Formation of photo-thermoelectric energy conversion functional films by controlling film structure in nanometer scale.

通过纳米尺度控制薄膜结构形成光热电能量转换功能薄膜。

• 批准号: 10650649
• 负责人: ISHIGURO Takashi
• 金额: $ 2.18万
• 依托单位: Nagaoka University of Technology
• 依托单位国家: 日本
• 项目类别: Grant-in-Aid for Scientific Research (C)
• 财政年份: 1998
• 资助国家: 日本
• 起止时间: 1998 至 1999
• 项目状态: 已结题
• 来源: https://kaken.nii.ac.jp/grant/KAKENHI-PROJECT-10650649/
• 关键词: thermoelectric materials; functionally graded films; solar energy absorption film; mesoscopic structire; Seebeck coefficient; ultrafine particle; surface plasmon; energy conversion film; 金属超微粒子; 光熱変換; メゾスコピック材料

In order to exploit solar energy resources, the photo-thermoelectric energy conversion functional films have been investigated. The subject has been composed of two functional parts, I.e., (1) : photo-thermal energy conversion films and (2) : thermoelectric energy conversion films. The aim of the investigation is to improve individual function by forming the suitable mesoscopic structure in the films.(1) Ag/MgO and/or W-N/AlN multi-layer sutuctured films are formed by the sputtering method. With increasing Ag layer thickness, the optical properties change from the surface-plasmon absorption due to fine particle into bulk metallic property via conductive absorption which shows relatively large absorbance in the near infrared region as well as visible light region. The functionally graded Ag/MgO film is formed based on the above results. Then the total solar energy absorbance of 87% is achieved. The same procedure is performed on the W-N/AlN system. The finally obtained functionally graded W-N/AlN film shows a total solar energy absorbance of 93%.(2) Sputtered Fe-Si films are annealed (853K x 2h) in a vacuum. The change of the electrical resistivity (ρ) and the Seebeck coefficient (α) are measured. The film with a composition of FeSiィイD22ィエD2 shows maximum values of ρ and α. The multi-layered FeSiィイD22ィエD2/C films are formed. The value of ρ is successfully reduced but the α is also reduced. The power factor is not improved consequently. The sputtered Co-Sb films are also formed. By annealing, the amorphous-structured films change into polycrystalline structure including high-density voids with nanometer size. Such a nano-void structure may contribute to the reduction of thermal conductivity.It has been presented in this research that the introduction of the suitable mesoscopic structures into the intrinsic film structure is effective to improve the inherent function. The performing the optimization will be a future problem.

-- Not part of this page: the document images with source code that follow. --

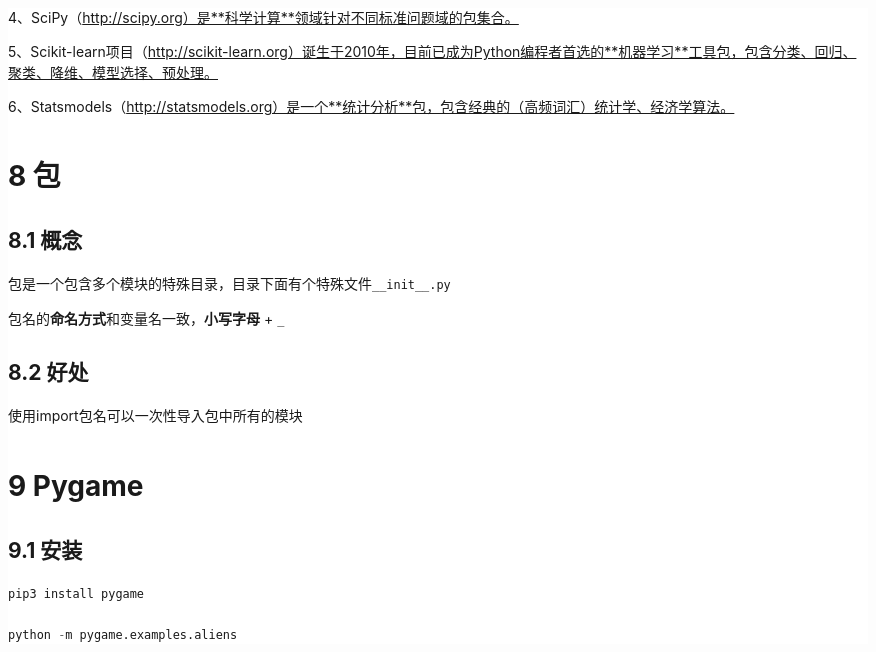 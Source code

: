 4、SciPy（http://scipy.org）是**科学计算**领域针对不同标准问题域的包集合。

5、Scikit-learn项目（http://scikit-learn.org）诞生于2010年，目前已成为Python编程者首选的**机器学习**工具包，包含分类、回归、聚类、降维、模型选择、预处理。

6、Statsmodels（http://statsmodels.org）是一个**统计分析**包，包含经典的（高频词汇）统计学、经济学算法。

# 8 包

## 8.1 概念

包是一个包含多个模块的特殊目录，目录下面有个特殊文件`__init__.py`

包名的**命名方式**和变量名一致，**小写字母** + `_`

## 8.2 好处

使用import包名可以一次性导入包中所有的模块

# 9 Pygame

## 9.1 安装

```python
pip3 install pygame

python -m pygame.examples.aliens
```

为了开发利用太阳能资源，研究了光-热-电能量转换功能薄膜。该主题由两个功能部分组成，即，(1)光热能转换膜和（2）热电能转换膜。研究的目的是通过在薄膜中形成合适的介观结构来提高个体功能。(1)用溅射法制备了Ag/MgO和/或W-N/AlN多层结构薄膜。随着Ag层厚度的增加，光学性质从由于细颗粒引起的表面等离子体吸收转变为通过导电吸收的体金属性质，其在近红外区域以及可见光区域显示出相对大的吸收。基于上述结果形成了功能梯度Ag/MgO膜。然后实现87%的总太阳能吸收率。在W-N/AlN系统上执行相同的程序。最终获得的功能梯度W-N/AlN薄膜显示出93%的总太阳能吸收率。(2)溅射的Fe-Si薄膜在真空中退火（853 K × 2 h）。测量了电阻率（ρ）和塞贝克系数（α）的变化。当薄膜的组成为FeSi_xD_22_xD_2时，薄膜的ρ和α值最大。形成了多层FeSi_xD_22_xD_2/C薄膜。ρ的值成功地降低了，但α也降低了。因此功率因数没有得到改善。溅射Co-Sb薄膜也形成。通过退火，非晶结构的薄膜转变为多晶结构，包括纳米尺寸的高密度空洞。这种纳米空隙结构可能有助于降低热导率。本研究表明，在本征膜结构中引入合适的介观结构可以有效地改善固有功能。优化的执行将是未来的问题。